Stiamo dominando,ci siamo magnati troppi gol,rigore inesistente,ma chissenefrega!


----------



## AntaniPioco (25 Novembre 2012)

il rigore non c'era, e io godo 

partitone assurdo di de sciglio e constant


----------



## Morto che parla (25 Novembre 2012)

Godo. Godo godo godo. Rubare ai ladri, ma quanto godo! Godo!

e godo triplo, in faccia a Caressa e al suo "un po'". Ridicolo. Han fatto un tiro in porta in 45minuti se non su fuorigioco.


----------



## rossonero_nel_cuore (25 Novembre 2012)

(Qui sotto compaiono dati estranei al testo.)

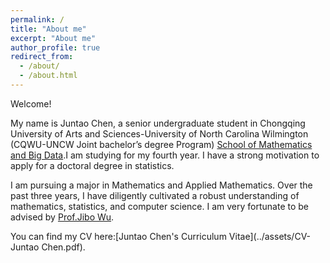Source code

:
 ```yaml
---
permalink: /
title: "About me"
excerpt: "About me"
author_profile: true
redirect_from: 
  - /about/
  - /about.html
---
```

Welcome!

My name is Juntao Chen, a senior undergraduate student in Chongqing University of Arts and Sciences-University of North Carolina Wilmington (CQWU-UNCW Joint bachelor’s degree Program) [School of Mathematics and Big Data](https://mathinternational.cqwu.edu.cn/).I am studying for my fourth year. I have a strong motivation to apply for a doctoral degree in statistics.

I am pursuing a major in Mathematics and Applied Mathematics. Over the past three years, I have diligently cultivated a robust understanding of mathematics, statistics, and computer science. I am very fortunate to be advised by [Prof.Jibo Wu](https://www.researchgate.net/profile/Jibo-Wu-2).

You can find my CV here:[Juntao Chen's Curriculum Vitae](../assets/CV-Juntao Chen.pdf).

Il rigore era inesistente... Però stiamo giocando bene e la Juventus sta facendo ****** stranamente... Speriamo continui così!


----------



## Fabriman94 (25 Novembre 2012)

Morto che parla ha scritto:


> Godo. Godo godo godo. Rubare ai ladri, ma quanto godo! Godo!
> 
> e godo triplo, in faccia a Caressa e al suo "un po'". Ridicolo. Han fatto un tiro in porta in 45minuti se non su fuorigioco.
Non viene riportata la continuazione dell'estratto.